(Input material)

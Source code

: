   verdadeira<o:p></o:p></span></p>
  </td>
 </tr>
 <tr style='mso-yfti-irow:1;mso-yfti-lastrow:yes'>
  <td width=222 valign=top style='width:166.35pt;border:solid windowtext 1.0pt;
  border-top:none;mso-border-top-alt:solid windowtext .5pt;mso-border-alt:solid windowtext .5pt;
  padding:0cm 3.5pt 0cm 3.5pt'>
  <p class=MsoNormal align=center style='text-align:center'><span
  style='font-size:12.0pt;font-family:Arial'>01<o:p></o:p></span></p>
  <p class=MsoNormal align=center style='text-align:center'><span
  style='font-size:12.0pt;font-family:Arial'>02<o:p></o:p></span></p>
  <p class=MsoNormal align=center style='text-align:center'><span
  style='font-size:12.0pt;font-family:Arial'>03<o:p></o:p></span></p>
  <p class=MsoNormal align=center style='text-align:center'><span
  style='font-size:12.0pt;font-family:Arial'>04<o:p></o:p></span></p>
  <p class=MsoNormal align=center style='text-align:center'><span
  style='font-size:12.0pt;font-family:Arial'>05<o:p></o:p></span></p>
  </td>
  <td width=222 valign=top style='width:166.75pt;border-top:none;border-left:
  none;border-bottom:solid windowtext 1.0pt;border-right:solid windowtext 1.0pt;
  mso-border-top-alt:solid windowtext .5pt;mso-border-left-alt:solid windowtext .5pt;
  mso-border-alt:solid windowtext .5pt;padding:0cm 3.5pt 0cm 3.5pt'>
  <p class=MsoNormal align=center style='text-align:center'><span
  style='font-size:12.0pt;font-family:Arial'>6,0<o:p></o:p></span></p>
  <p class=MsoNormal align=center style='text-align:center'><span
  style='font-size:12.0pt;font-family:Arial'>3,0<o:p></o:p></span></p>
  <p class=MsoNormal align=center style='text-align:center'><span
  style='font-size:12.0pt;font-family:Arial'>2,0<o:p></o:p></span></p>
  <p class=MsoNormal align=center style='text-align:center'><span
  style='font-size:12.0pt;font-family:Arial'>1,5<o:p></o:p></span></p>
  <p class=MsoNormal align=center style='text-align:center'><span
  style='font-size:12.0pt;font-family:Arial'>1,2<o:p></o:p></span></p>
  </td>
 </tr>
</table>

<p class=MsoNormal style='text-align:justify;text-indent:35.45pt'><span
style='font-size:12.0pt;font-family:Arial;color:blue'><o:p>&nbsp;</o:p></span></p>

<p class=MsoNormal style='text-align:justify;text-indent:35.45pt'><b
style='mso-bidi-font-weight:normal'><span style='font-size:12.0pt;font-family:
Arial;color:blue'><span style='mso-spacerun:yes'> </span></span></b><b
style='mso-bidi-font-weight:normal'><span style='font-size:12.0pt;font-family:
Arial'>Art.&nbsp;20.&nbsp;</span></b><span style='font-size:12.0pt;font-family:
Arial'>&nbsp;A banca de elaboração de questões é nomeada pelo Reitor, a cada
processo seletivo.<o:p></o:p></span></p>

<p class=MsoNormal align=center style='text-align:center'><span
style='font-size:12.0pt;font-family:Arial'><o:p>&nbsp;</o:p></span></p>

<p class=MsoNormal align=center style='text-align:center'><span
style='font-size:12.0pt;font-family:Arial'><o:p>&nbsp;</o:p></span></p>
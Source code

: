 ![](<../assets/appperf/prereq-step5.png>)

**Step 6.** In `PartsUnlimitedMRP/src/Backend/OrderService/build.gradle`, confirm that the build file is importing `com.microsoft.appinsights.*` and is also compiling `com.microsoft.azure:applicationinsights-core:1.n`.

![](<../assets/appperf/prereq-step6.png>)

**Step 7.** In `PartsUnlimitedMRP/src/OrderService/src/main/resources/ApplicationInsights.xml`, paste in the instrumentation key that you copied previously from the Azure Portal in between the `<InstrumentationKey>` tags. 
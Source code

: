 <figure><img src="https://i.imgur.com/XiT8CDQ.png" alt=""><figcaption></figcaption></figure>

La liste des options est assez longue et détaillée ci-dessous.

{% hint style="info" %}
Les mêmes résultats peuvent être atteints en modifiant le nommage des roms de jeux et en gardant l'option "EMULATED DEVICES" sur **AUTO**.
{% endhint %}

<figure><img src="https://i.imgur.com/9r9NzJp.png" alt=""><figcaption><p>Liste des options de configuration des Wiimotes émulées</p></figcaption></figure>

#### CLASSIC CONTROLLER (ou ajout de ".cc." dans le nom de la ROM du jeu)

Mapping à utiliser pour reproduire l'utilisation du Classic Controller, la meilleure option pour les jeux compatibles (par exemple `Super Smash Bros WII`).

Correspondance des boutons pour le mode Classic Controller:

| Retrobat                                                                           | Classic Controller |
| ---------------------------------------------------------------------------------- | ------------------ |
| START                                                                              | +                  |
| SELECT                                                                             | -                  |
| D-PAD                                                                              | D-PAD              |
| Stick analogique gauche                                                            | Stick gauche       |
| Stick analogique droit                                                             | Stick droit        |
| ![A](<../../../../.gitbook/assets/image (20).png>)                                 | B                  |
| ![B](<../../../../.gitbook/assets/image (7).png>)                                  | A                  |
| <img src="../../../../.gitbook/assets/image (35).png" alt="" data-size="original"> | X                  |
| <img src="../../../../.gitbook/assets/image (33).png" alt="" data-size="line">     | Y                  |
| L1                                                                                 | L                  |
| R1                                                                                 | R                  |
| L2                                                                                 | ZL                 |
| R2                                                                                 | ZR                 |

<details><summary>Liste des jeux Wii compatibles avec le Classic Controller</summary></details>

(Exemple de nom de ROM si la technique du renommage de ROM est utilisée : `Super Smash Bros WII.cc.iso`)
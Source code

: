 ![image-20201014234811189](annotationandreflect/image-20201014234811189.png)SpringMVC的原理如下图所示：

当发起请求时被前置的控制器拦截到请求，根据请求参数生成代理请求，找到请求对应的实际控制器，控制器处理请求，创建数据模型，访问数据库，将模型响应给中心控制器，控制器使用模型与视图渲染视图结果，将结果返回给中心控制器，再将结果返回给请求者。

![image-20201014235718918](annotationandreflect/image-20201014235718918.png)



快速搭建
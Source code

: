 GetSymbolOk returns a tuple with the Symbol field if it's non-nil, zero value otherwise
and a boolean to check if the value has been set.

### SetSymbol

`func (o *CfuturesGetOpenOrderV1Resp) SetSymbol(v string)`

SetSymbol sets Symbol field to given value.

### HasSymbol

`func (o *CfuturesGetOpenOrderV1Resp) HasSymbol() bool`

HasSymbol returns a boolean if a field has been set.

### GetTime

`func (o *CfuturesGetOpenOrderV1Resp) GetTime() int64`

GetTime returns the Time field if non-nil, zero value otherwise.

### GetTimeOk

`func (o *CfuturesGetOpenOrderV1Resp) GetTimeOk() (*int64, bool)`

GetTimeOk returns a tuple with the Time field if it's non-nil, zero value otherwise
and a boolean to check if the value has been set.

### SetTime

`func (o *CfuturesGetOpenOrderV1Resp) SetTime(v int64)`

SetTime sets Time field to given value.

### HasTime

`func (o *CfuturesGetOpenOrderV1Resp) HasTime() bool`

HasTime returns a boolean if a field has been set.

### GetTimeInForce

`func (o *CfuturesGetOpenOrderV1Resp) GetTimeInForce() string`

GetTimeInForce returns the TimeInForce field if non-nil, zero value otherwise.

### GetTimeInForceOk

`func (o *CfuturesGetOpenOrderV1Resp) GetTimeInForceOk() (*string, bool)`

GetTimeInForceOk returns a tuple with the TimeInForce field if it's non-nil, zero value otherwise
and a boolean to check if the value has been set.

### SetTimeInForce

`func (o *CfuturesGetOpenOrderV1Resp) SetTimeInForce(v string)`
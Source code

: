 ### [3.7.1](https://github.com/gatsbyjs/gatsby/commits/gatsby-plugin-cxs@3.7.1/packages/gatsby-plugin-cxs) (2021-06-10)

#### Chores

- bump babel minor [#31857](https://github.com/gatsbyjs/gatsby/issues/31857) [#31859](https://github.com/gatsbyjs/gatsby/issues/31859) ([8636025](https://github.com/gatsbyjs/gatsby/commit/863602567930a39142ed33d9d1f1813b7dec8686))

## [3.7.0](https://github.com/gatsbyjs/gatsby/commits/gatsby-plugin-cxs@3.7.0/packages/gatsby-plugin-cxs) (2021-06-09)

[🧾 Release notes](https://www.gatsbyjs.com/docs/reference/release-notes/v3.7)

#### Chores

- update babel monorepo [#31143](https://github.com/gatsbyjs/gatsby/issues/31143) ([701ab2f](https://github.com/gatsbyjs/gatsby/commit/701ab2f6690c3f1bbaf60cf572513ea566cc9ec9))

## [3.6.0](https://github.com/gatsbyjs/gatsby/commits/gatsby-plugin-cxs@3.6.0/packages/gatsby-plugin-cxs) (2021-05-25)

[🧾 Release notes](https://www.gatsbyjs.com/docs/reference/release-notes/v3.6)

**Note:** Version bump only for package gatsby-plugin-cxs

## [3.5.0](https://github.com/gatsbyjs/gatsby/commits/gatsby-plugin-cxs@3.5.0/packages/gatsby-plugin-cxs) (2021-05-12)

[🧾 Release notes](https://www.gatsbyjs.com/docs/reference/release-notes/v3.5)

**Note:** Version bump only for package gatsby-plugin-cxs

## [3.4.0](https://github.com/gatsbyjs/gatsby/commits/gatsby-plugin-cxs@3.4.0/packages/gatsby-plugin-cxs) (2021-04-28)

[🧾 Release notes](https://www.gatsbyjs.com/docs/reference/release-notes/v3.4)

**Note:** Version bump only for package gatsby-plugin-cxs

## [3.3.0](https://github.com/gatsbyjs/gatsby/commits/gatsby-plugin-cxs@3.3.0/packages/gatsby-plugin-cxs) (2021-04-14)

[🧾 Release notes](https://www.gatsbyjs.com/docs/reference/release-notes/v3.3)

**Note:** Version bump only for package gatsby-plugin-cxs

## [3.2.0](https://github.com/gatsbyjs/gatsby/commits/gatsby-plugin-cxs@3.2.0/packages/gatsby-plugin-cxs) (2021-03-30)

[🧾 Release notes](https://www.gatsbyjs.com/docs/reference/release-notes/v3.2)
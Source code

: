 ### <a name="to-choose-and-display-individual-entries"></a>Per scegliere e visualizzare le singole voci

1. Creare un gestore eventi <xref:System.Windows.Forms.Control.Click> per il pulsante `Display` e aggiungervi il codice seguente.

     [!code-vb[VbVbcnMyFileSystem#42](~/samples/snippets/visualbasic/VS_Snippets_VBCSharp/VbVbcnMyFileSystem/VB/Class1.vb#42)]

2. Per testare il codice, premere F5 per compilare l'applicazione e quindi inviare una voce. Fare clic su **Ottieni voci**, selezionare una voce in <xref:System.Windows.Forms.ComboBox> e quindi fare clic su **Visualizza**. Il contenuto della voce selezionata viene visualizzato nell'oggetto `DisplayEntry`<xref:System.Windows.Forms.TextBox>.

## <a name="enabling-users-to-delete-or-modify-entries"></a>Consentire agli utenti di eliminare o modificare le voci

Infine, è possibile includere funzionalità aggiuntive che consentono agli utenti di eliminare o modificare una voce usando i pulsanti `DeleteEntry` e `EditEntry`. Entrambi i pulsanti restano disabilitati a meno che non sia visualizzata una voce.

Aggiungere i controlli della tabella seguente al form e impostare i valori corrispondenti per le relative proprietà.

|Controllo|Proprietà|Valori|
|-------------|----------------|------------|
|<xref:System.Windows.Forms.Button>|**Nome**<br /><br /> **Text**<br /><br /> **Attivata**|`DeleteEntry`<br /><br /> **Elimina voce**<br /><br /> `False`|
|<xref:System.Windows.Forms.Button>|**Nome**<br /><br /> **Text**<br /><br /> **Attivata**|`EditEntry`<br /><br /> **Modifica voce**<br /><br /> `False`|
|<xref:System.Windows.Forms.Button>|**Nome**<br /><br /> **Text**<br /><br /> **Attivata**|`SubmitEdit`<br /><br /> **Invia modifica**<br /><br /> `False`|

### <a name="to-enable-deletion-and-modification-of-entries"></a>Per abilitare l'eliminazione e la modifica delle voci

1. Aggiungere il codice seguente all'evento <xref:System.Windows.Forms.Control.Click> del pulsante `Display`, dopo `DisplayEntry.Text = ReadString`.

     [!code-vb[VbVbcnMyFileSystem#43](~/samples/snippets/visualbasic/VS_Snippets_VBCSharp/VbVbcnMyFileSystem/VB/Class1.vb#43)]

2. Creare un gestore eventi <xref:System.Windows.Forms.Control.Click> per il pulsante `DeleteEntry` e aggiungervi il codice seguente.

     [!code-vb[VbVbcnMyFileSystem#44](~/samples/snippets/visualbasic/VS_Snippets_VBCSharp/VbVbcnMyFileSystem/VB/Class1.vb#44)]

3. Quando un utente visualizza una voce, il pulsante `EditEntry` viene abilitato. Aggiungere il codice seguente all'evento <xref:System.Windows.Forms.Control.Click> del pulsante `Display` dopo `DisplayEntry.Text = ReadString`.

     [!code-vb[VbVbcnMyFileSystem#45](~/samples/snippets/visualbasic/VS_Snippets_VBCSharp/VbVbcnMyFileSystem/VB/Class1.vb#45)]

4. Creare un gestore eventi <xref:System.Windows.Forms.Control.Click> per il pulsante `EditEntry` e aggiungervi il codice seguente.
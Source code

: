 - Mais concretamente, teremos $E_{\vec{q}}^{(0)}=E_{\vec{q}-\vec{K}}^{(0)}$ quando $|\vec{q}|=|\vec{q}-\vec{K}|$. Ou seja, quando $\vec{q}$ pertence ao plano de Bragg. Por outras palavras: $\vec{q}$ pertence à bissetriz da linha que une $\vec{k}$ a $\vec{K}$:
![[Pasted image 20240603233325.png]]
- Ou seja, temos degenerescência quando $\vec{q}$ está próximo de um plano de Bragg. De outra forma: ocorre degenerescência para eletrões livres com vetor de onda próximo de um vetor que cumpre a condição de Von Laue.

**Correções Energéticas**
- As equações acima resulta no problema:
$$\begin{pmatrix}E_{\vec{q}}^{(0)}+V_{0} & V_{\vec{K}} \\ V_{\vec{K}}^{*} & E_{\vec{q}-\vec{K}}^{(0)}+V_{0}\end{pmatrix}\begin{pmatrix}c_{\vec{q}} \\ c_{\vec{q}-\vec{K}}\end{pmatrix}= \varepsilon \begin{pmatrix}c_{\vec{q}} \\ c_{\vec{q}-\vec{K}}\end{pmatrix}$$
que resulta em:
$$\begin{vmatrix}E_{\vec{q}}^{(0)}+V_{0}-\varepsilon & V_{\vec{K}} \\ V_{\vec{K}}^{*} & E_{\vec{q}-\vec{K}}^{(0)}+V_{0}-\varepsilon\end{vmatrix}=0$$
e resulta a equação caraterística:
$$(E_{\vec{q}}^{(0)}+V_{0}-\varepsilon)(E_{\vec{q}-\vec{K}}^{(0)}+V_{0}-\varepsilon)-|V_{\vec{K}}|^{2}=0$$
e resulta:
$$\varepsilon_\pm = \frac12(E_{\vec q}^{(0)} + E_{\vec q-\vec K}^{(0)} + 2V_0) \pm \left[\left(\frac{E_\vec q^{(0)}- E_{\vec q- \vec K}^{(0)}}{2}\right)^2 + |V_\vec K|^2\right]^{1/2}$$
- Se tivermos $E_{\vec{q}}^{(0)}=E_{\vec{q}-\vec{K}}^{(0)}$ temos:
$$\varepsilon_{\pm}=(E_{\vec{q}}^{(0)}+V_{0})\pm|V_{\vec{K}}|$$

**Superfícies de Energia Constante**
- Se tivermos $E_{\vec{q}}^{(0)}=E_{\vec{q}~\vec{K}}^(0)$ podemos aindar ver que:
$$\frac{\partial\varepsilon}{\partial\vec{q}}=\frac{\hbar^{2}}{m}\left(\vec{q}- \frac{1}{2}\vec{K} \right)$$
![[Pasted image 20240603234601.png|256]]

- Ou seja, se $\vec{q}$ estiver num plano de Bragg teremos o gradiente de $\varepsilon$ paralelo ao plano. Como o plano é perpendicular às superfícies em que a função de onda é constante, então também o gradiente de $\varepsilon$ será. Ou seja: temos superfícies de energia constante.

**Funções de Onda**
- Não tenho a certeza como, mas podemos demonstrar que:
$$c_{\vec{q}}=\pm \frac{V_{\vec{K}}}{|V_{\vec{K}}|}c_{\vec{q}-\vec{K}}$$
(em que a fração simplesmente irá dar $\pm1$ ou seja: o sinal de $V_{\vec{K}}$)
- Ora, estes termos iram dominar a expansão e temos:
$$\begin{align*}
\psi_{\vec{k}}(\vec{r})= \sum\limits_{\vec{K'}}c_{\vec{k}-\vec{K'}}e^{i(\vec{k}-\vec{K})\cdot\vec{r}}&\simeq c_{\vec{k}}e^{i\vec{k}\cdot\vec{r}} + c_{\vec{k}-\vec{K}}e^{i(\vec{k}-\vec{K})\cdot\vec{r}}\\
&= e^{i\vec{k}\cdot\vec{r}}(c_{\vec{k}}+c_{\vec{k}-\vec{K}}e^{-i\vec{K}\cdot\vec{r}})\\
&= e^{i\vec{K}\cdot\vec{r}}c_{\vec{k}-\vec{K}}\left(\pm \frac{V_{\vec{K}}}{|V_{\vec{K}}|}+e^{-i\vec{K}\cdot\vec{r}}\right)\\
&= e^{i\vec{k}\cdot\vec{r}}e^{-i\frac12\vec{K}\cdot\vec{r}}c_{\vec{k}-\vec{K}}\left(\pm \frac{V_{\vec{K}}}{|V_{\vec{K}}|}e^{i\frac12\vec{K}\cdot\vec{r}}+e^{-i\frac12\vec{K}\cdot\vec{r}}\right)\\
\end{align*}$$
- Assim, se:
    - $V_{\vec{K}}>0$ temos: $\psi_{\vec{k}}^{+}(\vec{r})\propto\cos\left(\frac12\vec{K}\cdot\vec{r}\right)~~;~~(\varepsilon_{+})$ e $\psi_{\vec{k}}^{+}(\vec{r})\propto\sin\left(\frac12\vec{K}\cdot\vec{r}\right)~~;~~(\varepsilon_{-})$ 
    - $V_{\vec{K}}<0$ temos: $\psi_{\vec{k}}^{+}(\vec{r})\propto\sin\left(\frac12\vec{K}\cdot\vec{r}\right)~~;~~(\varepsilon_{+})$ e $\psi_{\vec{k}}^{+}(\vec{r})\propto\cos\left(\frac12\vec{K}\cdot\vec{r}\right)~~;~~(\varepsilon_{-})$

(End Input material)

Task instructions => Out of the data above, set down the lines from the one with "### HasSymbol" to the one with "### SetTimeInForce", both included, exactly as written and with no additions.

Response =>
### HasSymbol

`func (o *CfuturesGetOpenOrderV1Resp) HasSymbol() bool`

HasSymbol returns a boolean if a field has been set.

### GetTime

`func (o *CfuturesGetOpenOrderV1Resp) GetTime() int64`

GetTime returns the Time field if non-nil, zero value otherwise.

### GetTimeOk

`func (o *CfuturesGetOpenOrderV1Resp) GetTimeOk() (*int64, bool)`

GetTimeOk returns a tuple with the Time field if it's non-nil, zero value otherwise
and a boolean to check if the value has been set.

### SetTime

`func (o *CfuturesGetOpenOrderV1Resp) SetTime(v int64)`

SetTime sets Time field to given value.

### HasTime

`func (o *CfuturesGetOpenOrderV1Resp) HasTime() bool`

HasTime returns a boolean if a field has been set.

### GetTimeInForce

`func (o *CfuturesGetOpenOrderV1Resp) GetTimeInForce() string`

GetTimeInForce returns the TimeInForce field if non-nil, zero value otherwise.

### GetTimeInForceOk

`func (o *CfuturesGetOpenOrderV1Resp) GetTimeInForceOk() (*string, bool)`

GetTimeInForceOk returns a tuple with the TimeInForce field if it's non-nil, zero value otherwise
and a boolean to check if the value has been set.

### SetTimeInForce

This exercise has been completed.